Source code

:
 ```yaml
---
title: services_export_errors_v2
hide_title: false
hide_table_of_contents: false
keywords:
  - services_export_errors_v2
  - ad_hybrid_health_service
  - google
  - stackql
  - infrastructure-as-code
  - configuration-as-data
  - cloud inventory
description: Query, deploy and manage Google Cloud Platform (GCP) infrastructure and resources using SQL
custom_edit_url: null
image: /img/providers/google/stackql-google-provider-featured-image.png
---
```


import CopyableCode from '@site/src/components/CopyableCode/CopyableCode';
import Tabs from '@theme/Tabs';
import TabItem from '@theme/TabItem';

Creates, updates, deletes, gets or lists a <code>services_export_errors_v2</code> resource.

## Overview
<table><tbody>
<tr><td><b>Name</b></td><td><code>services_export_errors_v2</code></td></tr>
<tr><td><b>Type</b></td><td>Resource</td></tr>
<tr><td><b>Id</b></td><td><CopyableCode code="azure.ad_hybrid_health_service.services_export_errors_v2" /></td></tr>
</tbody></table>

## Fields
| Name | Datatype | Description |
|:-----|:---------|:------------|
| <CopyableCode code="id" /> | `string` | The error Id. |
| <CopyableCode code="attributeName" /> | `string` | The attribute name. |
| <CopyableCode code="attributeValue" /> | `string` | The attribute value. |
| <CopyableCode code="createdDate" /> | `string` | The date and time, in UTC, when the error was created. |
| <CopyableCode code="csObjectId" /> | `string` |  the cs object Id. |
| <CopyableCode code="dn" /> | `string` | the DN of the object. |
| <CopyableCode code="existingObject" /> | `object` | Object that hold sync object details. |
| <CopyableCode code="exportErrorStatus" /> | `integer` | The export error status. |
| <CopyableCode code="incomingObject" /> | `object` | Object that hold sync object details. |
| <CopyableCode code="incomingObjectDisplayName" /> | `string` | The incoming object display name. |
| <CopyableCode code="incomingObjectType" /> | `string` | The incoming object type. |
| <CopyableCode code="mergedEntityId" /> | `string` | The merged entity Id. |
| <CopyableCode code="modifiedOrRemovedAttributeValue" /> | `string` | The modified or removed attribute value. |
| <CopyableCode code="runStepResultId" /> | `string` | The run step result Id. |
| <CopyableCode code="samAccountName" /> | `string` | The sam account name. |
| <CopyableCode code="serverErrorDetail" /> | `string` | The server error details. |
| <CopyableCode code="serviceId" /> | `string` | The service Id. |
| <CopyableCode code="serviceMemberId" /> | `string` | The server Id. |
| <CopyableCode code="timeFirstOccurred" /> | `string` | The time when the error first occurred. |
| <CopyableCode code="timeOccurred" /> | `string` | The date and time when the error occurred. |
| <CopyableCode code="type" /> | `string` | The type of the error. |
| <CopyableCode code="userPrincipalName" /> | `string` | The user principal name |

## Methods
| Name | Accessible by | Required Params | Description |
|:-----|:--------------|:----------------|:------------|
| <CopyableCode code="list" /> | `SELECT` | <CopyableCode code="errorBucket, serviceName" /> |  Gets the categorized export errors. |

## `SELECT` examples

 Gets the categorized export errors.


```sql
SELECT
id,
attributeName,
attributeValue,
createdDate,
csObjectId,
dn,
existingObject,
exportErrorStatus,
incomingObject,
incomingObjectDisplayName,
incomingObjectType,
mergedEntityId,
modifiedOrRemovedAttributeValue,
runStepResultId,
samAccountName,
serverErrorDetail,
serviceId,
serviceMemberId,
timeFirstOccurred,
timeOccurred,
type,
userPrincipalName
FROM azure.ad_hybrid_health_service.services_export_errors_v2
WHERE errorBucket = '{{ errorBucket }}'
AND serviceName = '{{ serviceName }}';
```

__________

*What is expected:*
Reproduce the entries above exactly.

*Reply:*
Source code

:
 ```yaml
---
title: services_export_errors_v2
hide_title: false
hide_table_of_contents: false
keywords:
  - services_export_errors_v2
  - ad_hybrid_health_service
  - google
  - stackql
  - infrastructure-as-code
  - configuration-as-data
  - cloud inventory
description: Query, deploy and manage Google Cloud Platform (GCP) infrastructure and resources using SQL
custom_edit_url: null
image: /img/providers/google/stackql-google-provider-featured-image.png
---
```


import CopyableCode from '@site/src/components/CopyableCode/CopyableCode';
import Tabs from '@theme/Tabs';
import TabItem from '@theme/TabItem';

Creates, updates, deletes, gets or lists a <code>services_export_errors_v2</code> resource.

## Overview
<table><tbody>
<tr><td><b>Name</b></td><td><code>services_export_errors_v2</code></td></tr>
<tr><td><b>Type</b></td><td>Resource</td></tr>
<tr><td><b>Id</b></td><td><CopyableCode code="azure.ad_hybrid_health_service.services_export_errors_v2" /></td></tr>
</tbody></table>

## Fields
| Name | Datatype | Description |
|:-----|:---------|:------------|
| <CopyableCode code="id" /> | `string` | The error Id. |
| <CopyableCode code="attributeName" /> | `string` | The attribute name. |
| <CopyableCode code="attributeValue" /> | `string` | The attribute value. |
| <CopyableCode code="createdDate" /> | `string` | The date and time, in UTC, when the error was created. |
| <CopyableCode code="csObjectId" /> | `string` |  the cs object Id. |
| <CopyableCode code="dn" /> | `string` | the DN of the object. |
| <CopyableCode code="existingObject" /> | `object` | Object that hold sync object details. |
| <CopyableCode code="exportErrorStatus" /> | `integer` | The export error status. |
| <CopyableCode code="incomingObject" /> | `object` | Object that hold sync object details. |
| <CopyableCode code="incomingObjectDisplayName" /> | `string` | The incoming object display name. |
| <CopyableCode code="incomingObjectType" /> | `string` | The incoming object type. |
| <CopyableCode code="mergedEntityId" /> | `string` | The merged entity Id. |
| <CopyableCode code="modifiedOrRemovedAttributeValue" /> | `string` | The modified or removed attribute value. |
| <CopyableCode code="runStepResultId" /> | `string` | The run step result Id. |
| <CopyableCode code="samAccountName" /> | `string` | The sam account name. |
| <CopyableCode code="serverErrorDetail" /> | `string` | The server error details. |
| <CopyableCode code="serviceId" /> | `string` | The service Id. |
| <CopyableCode code="serviceMemberId" /> | `string` | The server Id. |
| <CopyableCode code="timeFirstOccurred" /> | `string` | The time when the error first occurred. |
| <CopyableCode code="timeOccurred" /> | `string` | The date and time when the error occurred. |
| <CopyableCode code="type" /> | `string` | The type of the error. |
| <CopyableCode code="userPrincipalName" /> | `string` | The user principal name |

## Methods
| Name | Accessible by | Required Params | Description |
|:-----|:--------------|:----------------|:------------|
| <CopyableCode code="list" /> | `SELECT` | <CopyableCode code="errorBucket, serviceName" /> |  Gets the categorized export errors. |

## `SELECT` examples

 Gets the categorized export errors.


```sql
SELECT
id,
attributeName,
attributeValue,
createdDate,
csObjectId,
dn,
existingObject,
exportErrorStatus,
incomingObject,
incomingObjectDisplayName,
incomingObjectType,
mergedEntityId,
modifiedOrRemovedAttributeValue,
runStepResultId,
samAccountName,
serverErrorDetail,
serviceId,
serviceMemberId,
timeFirstOccurred,
timeOccurred,
type,
userPrincipalName
FROM azure.ad_hybrid_health_service.services_export_errors_v2
WHERE errorBucket = '{{ errorBucket }}'
AND serviceName = '{{ serviceName }}';
```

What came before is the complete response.